## Introduction:
* K-means clustering is one of the simplest and popular unsupervised machine learning algorithms.
* The objective of K-means is simple: group similar data points together and discover underlying patterns. To achieve this objective, K-means looks for a fixed number (k) of clusters in a dataset.
* You’ll define a target number k, which refers to the number of centroids you need in the dataset. A centroid is the imaginary or real location representing the center of the cluster.
* Every data point is allocated to each of the clusters through reducing the within-cluster sum of squares.
* In other words, the K-means algorithm identifies k number of centroids, and then allocates every data point to the nearest cluster, while keeping the centroids as small as possible.
* The **means** in the K-means refers to averaging of the data; that is, finding the centroid.

![kmeans.png](attachment:kmeans.png)

## Algorithm:
**1)** First select value of K(which refers to the number of centroids you need in the dataset)

**2)** Let's say if K=2, then number of centroids are also 2. So first initialize these two centroids randomly

Now we have to find the points which are nearer to first centroid and points nearer to second centroid. To find distance we can use **Euclidean** or **Manhattan distance**. We can see in below picture B, we draw two straight lines and whichever points are coming near blue(i.e right of the line will be considered as blue points and point on red side will be considered as red points.

**3)** Now we have to select the clusters and find the mean(average) value of each cluster. Now we have to change our centroid points to these mean points. So we will have two new centroids, one for red cluster and one for blue cluster.

**4)** Then again we will create a straight line between centroids, and again we will follow same steps from step 2 till step 4. Instead of random point selection, this current points will be our points to find the distance. So now if any point, which was in red cluster may fall in blue cluster or vice versa.

**5)** These steps will happen until there is no movement of the points from one cluster to another. Then we will have two clusters ready and also model will be ready.
![kmeans_algo.png](attachment:kmeans_algo.png)

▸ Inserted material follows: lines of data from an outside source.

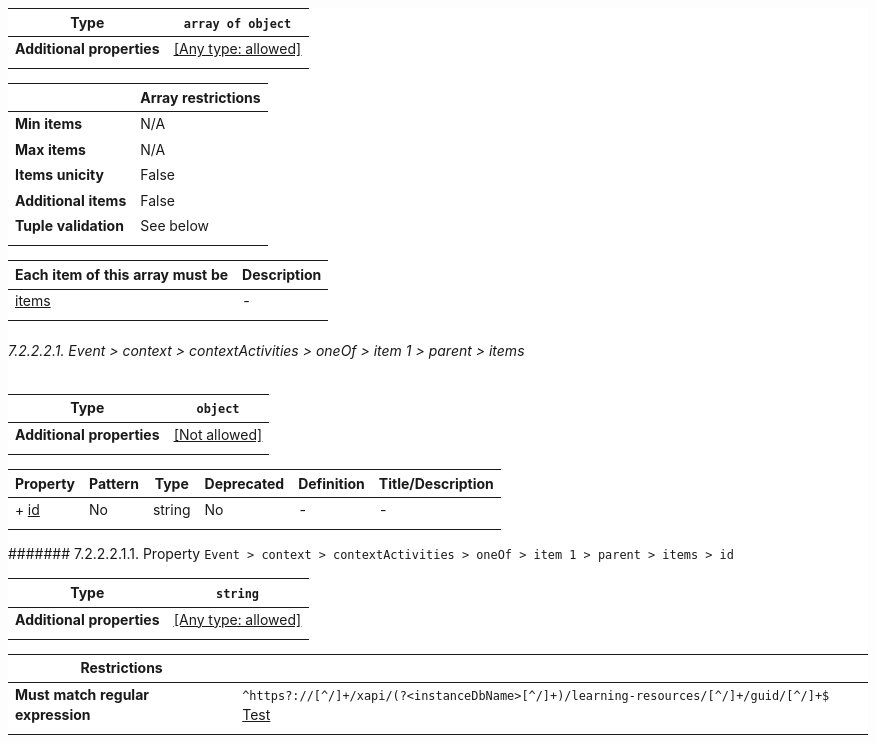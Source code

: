 | Type                      | `array of object`                                                         |
| ------------------------- | ------------------------------------------------------------------------- |
| **Additional properties** | [[Any type: allowed]](# "Additional Properties of any type are allowed.") |
|                           |                                                                           |

|                      | Array restrictions |
| -------------------- | ------------------ |
| **Min items**        | N/A                |
| **Max items**        | N/A                |
| **Items unicity**    | False              |
| **Additional items** | False              |
| **Tuple validation** | See below          |
|                      |                    |

| Each item of this array must be                           | Description |
| --------------------------------------------------------- | ----------- |
| [items](#context_contextActivities_oneOf_i1_parent_items) | -           |
|                                                           |             |

###### <a name="autogenerated_heading_6"></a>7.2.2.2.1. Event > context > contextActivities > oneOf > item 1 > parent > items

| Type                      | `object`                                                |
| ------------------------- | ------------------------------------------------------- |
| **Additional properties** | [[Not allowed]](# "Additional Properties not allowed.") |
|                           |                                                         |

| Property                                                     | Pattern | Type   | Deprecated | Definition | Title/Description |
| ------------------------------------------------------------ | ------- | ------ | ---------- | ---------- | ----------------- |
| + [id](#context_contextActivities_oneOf_i1_parent_items_id ) | No      | string | No         | -          | -                 |
|                                                              |         |        |            |            |                   |

####### <a name="context_contextActivities_oneOf_i1_parent_items_id"></a>7.2.2.2.1.1. Property `Event > context > contextActivities > oneOf > item 1 > parent > items > id`

| Type                      | `string`                                                                  |
| ------------------------- | ------------------------------------------------------------------------- |
| **Additional properties** | [[Any type: allowed]](# "Additional Properties of any type are allowed.") |
|                           |                                                                           |

| Restrictions                      |                                                                                                                                                                                                                                                                                                                                                                                                                                          |
| --------------------------------- | ---------------------------------------------------------------------------------------------------------------------------------------------------------------------------------------------------------------------------------------------------------------------------------------------------------------------------------------------------------------------------------------------------------------------------------------- |
| **Must match regular expression** | ```^https?://[^/]+/xapi/(?<instanceDbName>[^/]+)/learning-resources/[^/]+/guid/[^/]+$``` [Test](https://regex101.com/?regex=%5Ehttps%3F%3A%2F%2F%5B%5E%2F%5D%2B%2Fxapi%2F%28%3F%3CinstanceDbName%3E%5B%5E%2F%5D%2B%29%2Flearning-resources%2F%5B%5E%2F%5D%2B%2Fguid%2F%5B%5E%2F%5D%2B%24&testString=%22http%3A%2F%2Ftest.domain%2Fxapi%2FinstanceDbName%2Flearning-resources%2FVDAM015%2Fguid%2FEDAF7AC9-D062-0003-B5F8-ED5455AD5AB2%22) |
|                                   |                                                                                                                                                                                                                                                                                                                                                                                                                                          |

### How to select value of K?
* For selecting K value we have something called **Elbow method**.
* Elbow method says that:
    * We will run loop from K = 1 to some number(let's say 20)
    * Now for each value of K we will run whole process of K Means.
    * For every time value of K(for each iteration) we will calculate WCSS(within cluster sum of squares), here Xi are all the points and Ci is the selected centroid.
    * WCSS is the sum of squares of the distances of each data point in all clusters to their respective centroids. The idea is to minimise the sum.
    * Like for k=2, there are two centroids, for both centroids we will calculate difference with each point.  
    ![wcss.jpeg](attachment:wcss.jpeg)
    
    * When we start increasing value of K, our graph will look like:
    
    ![elbow_method_graph.png](attachment:elbow_method_graph.png)
    
    * Now we have to select last value which had abrupt(sudden) decrease. In above graph, we can have k=5

## Drawback of standard K-means algorithm:

* One disadvantage of the K-means algorithm is that it is sensitive to the initialization of the centroids or the mean points.
* So, if a centroid is initialized to be a “far-off” point, it might just end up with no points associated with it, and at the same time, more than one cluster might end up linked with a single centroid.
* Similarly, more than one centroids might be initialized into the same cluster resulting in poor clustering. For example, consider the images shown below. 

![poor_clustering.png](attachment:poor_clustering.png)

* Instead clustering should have been, like:
![ideal_clustering.png](attachment:ideal_clustering.png)


## K-means++:
* To overcome the above-mentioned drawback we use K-means++. This algorithm ensures a smarter initialization of the centroids and improves the quality of the clustering.
* Apart from initialization, the rest of the algorithm is the same as the standard K-means algorithm. That is K-means++ is the standard K-means algorithm coupled with a smarter initialization of the centroids.

* Initialization algorithm, The steps involved are:
    1. Randomly select the first centroid from the data points.
    2. For each data point compute its distance from the nearest, previously chosen centroid.
    3. For each subsequent centroid, choose it from the data points such that the probability of choosing a point as centroid is directly proportional to its squared distance from the nearest centroid already chosen. (i.e. the point having maximum distance from the nearest centroid is most likely to be selected next as a centroid)
    4. Repeat steps 2 and 3 until k centroids have been sampled.


* Although the initialization in K-means++ is computationally more expensive than the standard K-means algorithm, the run-time for convergence to optimum is drastically reduced for K-means++. This is because the centroids that are initially chosen are likely to lie in different clusters already.